Correspondance de Voltaire/1773/Lettre 8925
Une très-grande dame[2] belle comme le jour, souverainement aimable, et qui laisse sa grandeur à la porte des particuliers qu’elle fait l’honneur de visiter, veut bien achever d’immortaliser les Délices en y acceptant un dîner après-demain[3] samedi. Il faut vite informer le seigneur de Ferney qu’elle y désire son papa et la bonne nièce : ils n’ont pas besoin qu’on leur apprenne la valeur d’un tel désir, ni combien il plaît à Philemon et Baucis.

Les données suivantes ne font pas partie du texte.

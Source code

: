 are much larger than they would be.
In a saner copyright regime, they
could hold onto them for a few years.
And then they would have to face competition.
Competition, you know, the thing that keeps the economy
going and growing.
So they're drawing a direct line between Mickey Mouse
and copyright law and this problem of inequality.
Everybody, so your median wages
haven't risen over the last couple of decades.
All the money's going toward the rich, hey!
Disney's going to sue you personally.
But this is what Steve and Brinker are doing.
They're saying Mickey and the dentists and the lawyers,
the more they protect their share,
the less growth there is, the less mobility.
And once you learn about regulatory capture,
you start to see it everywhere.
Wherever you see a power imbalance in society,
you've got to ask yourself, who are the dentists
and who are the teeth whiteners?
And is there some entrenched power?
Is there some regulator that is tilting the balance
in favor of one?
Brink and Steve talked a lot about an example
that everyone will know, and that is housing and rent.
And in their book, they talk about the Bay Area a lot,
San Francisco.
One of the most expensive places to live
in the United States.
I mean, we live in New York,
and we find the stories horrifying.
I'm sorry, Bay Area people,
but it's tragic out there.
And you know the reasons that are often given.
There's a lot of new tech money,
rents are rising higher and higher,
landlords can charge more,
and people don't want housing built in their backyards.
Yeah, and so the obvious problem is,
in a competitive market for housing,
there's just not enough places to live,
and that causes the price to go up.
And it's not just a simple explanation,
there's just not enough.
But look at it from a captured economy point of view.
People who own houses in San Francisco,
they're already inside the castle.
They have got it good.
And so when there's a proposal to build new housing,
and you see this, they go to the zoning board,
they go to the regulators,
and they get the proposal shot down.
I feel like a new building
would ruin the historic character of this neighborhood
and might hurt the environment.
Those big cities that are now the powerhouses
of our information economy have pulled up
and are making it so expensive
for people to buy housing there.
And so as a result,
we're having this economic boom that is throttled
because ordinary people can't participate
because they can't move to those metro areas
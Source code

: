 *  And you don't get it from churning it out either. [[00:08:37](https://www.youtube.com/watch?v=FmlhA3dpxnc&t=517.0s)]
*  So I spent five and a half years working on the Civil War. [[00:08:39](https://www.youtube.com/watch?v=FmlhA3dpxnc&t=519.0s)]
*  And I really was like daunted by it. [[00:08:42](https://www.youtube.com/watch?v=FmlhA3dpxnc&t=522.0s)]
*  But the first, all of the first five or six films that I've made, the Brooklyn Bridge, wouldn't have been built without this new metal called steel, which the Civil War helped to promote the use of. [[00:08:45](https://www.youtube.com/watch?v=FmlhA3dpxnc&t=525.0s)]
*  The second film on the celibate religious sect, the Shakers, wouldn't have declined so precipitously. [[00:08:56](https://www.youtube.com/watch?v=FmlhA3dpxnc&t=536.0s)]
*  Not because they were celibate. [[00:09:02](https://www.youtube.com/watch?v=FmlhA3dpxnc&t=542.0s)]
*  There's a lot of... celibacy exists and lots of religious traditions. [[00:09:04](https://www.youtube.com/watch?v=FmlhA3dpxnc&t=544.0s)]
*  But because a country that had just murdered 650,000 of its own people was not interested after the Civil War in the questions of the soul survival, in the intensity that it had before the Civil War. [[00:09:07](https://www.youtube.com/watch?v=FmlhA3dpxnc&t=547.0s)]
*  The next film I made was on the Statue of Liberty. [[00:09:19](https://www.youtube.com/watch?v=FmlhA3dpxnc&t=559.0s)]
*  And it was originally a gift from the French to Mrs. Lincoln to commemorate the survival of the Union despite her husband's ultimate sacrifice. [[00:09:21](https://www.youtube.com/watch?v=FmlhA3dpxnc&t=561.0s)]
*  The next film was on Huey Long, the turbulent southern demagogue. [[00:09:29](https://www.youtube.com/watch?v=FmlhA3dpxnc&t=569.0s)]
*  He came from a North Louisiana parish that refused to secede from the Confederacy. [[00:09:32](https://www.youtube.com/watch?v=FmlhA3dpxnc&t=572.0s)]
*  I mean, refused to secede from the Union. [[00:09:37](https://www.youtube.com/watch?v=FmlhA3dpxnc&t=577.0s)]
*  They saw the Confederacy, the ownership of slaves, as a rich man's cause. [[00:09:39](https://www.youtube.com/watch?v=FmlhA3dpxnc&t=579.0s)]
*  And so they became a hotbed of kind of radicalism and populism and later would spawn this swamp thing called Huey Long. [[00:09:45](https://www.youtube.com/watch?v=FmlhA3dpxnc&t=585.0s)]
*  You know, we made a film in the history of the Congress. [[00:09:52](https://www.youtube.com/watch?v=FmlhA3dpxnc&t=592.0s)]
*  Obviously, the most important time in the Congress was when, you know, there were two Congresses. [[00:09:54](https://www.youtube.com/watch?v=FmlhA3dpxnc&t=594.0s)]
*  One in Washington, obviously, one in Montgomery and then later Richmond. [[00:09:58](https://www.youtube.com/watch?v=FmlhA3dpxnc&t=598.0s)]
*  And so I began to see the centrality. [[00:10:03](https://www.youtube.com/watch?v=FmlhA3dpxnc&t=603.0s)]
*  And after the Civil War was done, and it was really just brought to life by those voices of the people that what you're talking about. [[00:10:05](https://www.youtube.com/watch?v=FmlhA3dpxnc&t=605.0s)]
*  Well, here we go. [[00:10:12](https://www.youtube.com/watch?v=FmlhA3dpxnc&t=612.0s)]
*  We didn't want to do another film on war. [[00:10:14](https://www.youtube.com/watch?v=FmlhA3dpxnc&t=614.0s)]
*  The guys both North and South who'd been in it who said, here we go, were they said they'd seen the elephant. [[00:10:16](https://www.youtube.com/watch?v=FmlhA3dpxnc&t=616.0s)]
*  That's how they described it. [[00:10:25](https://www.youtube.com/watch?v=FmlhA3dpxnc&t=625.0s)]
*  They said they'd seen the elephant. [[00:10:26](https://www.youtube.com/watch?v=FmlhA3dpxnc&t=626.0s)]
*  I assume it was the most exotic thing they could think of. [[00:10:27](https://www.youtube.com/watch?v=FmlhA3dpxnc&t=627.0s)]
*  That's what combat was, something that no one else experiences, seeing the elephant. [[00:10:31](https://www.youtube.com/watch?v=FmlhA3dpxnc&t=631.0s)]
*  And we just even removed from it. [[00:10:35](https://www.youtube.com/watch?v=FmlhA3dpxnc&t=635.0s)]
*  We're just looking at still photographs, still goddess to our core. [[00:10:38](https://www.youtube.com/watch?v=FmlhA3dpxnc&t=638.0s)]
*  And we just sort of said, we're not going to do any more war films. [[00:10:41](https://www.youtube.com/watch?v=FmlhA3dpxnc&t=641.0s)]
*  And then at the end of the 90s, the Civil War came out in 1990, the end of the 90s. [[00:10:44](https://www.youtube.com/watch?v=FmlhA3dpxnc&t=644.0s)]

- ↑ Éditeurs, de Cayrol et François.
- ↑ La duchesse de Wurtemberg.
- ↑ Le conseiller Tronchin a joint à cette lettre la note suivante :
« Voltaire n’arriva aux Délices qu’après le dîner. Madame la duchesse devait en partir pour Paris ; ses voitures étaient prêtes, et pendant que ma femme s’entretenait avec Voltaire, madame la duchesse, me prenant sous le bras, me dit : « Venez, je ne veux point dire adieu au bon vieillard. » Mais bientôt nous vîmes Voltaire accourir. Elle lui sauta au cou, et tous deux, sans se rien dire, se tenaient embrassés, fondant en larmes. J’eus de la peine à terminer cette scène attendrissante, en retirant madame la duchesse et la faisant entrer dans sa voiture. Voltaire l’avait vue enfant, et elle avait conservé beaucoup d’amitié pour lui.
« Voltaire m’avait quelquefois représenté le roi de Prusse comme étant d’un caractère timide ; j’imaginais que ce ne pouvait être que du roi à Voltaire, en fait de littérature. Je rapportai à madame la duchesse sa nièce le propos de Voltaire ; elle me le confirma, et non-seulement dans le sens que je l’avais pris, mais dans la manière de se présenter à sa cour. »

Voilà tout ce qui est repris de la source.